What the task requires:
Reproduce the data exactly. Omit no record.

Material to process:

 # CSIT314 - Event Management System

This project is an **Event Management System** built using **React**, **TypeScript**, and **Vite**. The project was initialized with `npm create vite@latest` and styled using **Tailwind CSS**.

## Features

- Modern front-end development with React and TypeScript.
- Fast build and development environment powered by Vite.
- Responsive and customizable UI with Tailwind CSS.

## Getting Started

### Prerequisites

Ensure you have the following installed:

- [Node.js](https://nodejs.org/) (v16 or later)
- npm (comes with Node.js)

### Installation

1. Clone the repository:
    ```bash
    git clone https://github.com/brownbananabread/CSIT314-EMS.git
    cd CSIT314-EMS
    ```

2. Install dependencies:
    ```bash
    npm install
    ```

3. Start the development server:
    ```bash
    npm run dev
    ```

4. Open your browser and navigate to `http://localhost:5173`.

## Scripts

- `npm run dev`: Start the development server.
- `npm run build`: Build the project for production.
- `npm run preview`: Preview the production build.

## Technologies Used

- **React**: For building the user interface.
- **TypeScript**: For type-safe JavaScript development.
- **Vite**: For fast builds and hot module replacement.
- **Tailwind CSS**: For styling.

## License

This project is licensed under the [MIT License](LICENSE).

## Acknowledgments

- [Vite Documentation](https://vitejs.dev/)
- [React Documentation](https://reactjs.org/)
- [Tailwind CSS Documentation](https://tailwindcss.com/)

Response to the task:
 # CSIT314 - Event Management System

This project is an **Event Management System** built using **React**, **TypeScript**, and **Vite**. The project was initialized with `npm create vite@latest` and styled using **Tailwind CSS**.

## Features

- Modern front-end development with React and TypeScript.
- Fast build and development environment powered by Vite.
- Responsive and customizable UI with Tailwind CSS.

## Getting Started

### Prerequisites

Ensure you have the following installed:

- [Node.js](https://nodejs.org/) (v16 or later)
- npm (comes with Node.js)

### Installation

1. Clone the repository:
    ```bash
    git clone https://github.com/brownbananabread/CSIT314-EMS.git
    cd CSIT314-EMS
    ```

2. Install dependencies:
    ```bash
    npm install
    ```

3. Start the development server:
    ```bash
    npm run dev
    ```

4. Open your browser and navigate to `http://localhost:5173`.

## Scripts

- `npm run dev`: Start the development server.
- `npm run build`: Build the project for production.
- `npm run preview`: Preview the production build.

## Technologies Used

- **React**: For building the user interface.
- **TypeScript**: For type-safe JavaScript development.
- **Vite**: For fast builds and hot module replacement.
- **Tailwind CSS**: For styling.

## License

This project is licensed under the [MIT License](LICENSE).

## Acknowledgments

- [Vite Documentation](https://vitejs.dev/)
- [React Documentation](https://reactjs.org/)
- [Tailwind CSS Documentation](https://tailwindcss.com/)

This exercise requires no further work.